Neither the models, nor their colorful packages, mention the name of the company that made them, so they were somewhat of a mystery, or at least a curiosity, when they were released. I don't recall seeing or hearing any advance press on these models before they appeared. I will say that they were welcome surprises in the era of only Camaro and Corvette promotional models being made.

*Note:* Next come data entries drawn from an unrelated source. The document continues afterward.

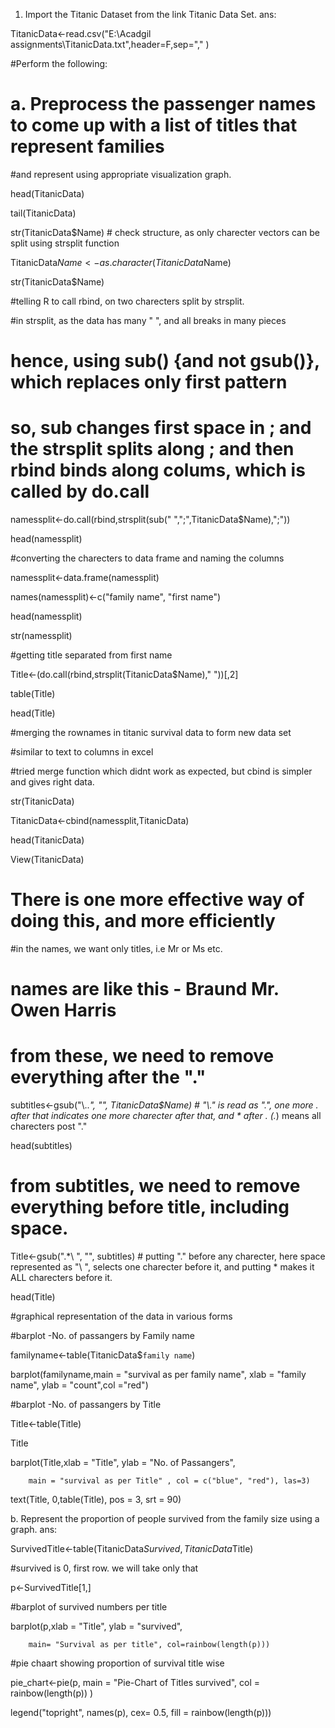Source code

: 1. Import the Titanic Dataset from the link Titanic Data Set.
ans:


TitanicData<-read.csv("E:\\Acadgil assignments\\TitanicData.txt",header=F,sep="," )

#Perform the following:

 # a. Preprocess the passenger names to come up with a list of titles that represent families

#and represent using appropriate visualization graph.

head(TitanicData)

tail(TitanicData)

str(TitanicData$Name) # check structure, as only charecter vectors can be split using strsplit function

TitanicData$Name<-as.character(TitanicData$Name)

str(TitanicData$Name)

#telling R to call rbind, on two charecters split by strsplit.

#in strsplit, as the data has many " ", and all breaks in many pieces

# hence, using sub() {and not gsub()}, which replaces only first pattern

# so, sub changes first space in ; and the strsplit splits along ; and then rbind binds along colums, which is called by do.call

namessplit<-do.call(rbind,strsplit(sub(" ",";",TitanicData$Name),";"))



head(namessplit)

#converting the charecters to data frame and naming the columns

namessplit<-data.frame(namessplit)

names(namessplit)<-c("family name", "first name")

head(namessplit)

str(namessplit)



#getting title separated from first name 

Title<-(do.call(rbind,strsplit(TitanicData$Name)," "))[,2]

table(Title)

head(Title)

#merging the rownames in titanic survival data to form new data set

#similar to text to columns in excel

#tried merge function which didnt work as expected, but cbind is simpler and gives right data.

str(TitanicData)

TitanicData<-cbind(namessplit,TitanicData)

head(TitanicData)

View(TitanicData)



# There is one more effective way of doing this, and more efficiently

#in the names, we want only titles, i.e Mr or Ms etc.

# names are like this - Braund Mr. Owen Harris

# from these, we need to remove everything after the "."

subtitles<-gsub("\\..*", "", TitanicData$Name) # "\\." is read as ".", one more . after that indicates one more charecter after that, and * after . (.*) means all charecters post "." 

head(subtitles)

# from subtitles, we need to remove everything before title, including space.

Title<-gsub(".*\\ ", "", subtitles) # putting "." before any charecter, here space represented as "\\ ", selects one charecter before it, and putting * makes it ALL charecters before it.

head(Title)

#graphical representation of the data in various forms

#barplot -No. of passangers by Family name 



familyname<-table(TitanicData$`family name`)

barplot(familyname,main = "survival as per family name", xlab = "family name", ylab = "count",col ="red")



#barplot -No. of passangers by Title



Title<-table(Title)

Title

barplot(Title,xlab = "Title", ylab = "No. of Passangers",

        main = "survival as per Title" , col = c("blue", "red"), las=3)

text(Title, 0,table(Title), pos = 3, srt = 90)

b. Represent the proportion of people survived from the family size using a graph.
ans:

SurvivedTitle<-table(TitanicData$Survived, TitanicData$Title)

#survived is 0, first row. we will take only that

p<-SurvivedTitle[1,]



#barplot of survived numbers per title

barplot(p,xlab = "Title", ylab = "survived", 

        main= "Survival as per title", col=rainbow(length(p)))

#pie chaart showing proportion of survival title wise



pie_chart<-pie(p, main = "Pie-Chart of Titles survived", col = rainbow(length(p)) )

legend("topright", names(p), cex= 0.5, fill = rainbow(length(p)))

The packages do not label the models as a specific year, and though they are most commonly considered 1988s, they are often listed as 1988 or 1989. The Regal is molded in a maroon metallic, with black A and B pillars, and a red interior, while the Reatta is a solid red, with a tan interior. (The regal pictured here has been repainted).


> Back to Top

One That Almost Was

One fact that remains a mystery to me is why the pot metal promotional models, even within the same automotive manufacturer's product line, were made in so many different scales. National Products made Buick promos, some in various scales "around" 1/32, up to and including 1950. Apparently, no 1951 Buick model was made, but for '52 and '53 Banthrico offered Buicks closer to (but slightly smaller than) 1/25 scale, which by then had become the industry standard.

The 1950 Buick Super pictured in the group photos is a plaster cast (partial) copy of a pot metal original, in the scale of approximately 1/33. The pot metal model was a decent replica of the '50 Buick...and the only one I had been aware of.

Several years ago, at the Old Town Escorts model car show in Chicago, I happened upon a 1950 Buick resin body, with separate chrome bumpers and grille...in 1/25 scale. It was a Mil Buck model,being offered by the late Bill Buckingham, who was a well known model car collector. Eventually I learned it was joint endeavor of Mr. Buckingham and Dean Milano, hence the name Mil Buck. Dean Milano should be familiar to long time readers of the former Scale Auto Enthusiast Magazine, as he was a prolific and proficient replica stock model builder, who replicated many unusual vehicles of which there were no commercially produced models. Several of his conversions were featured in Scale Auto in the 1980s. Some may remember that for a time Dean also operated a toy museum. Unfortunately museums require steady income to continue operating. Unfortunately I didn't get to see the museum before it had to close, but it was most interesting to read about it and see the photos in a magazine article.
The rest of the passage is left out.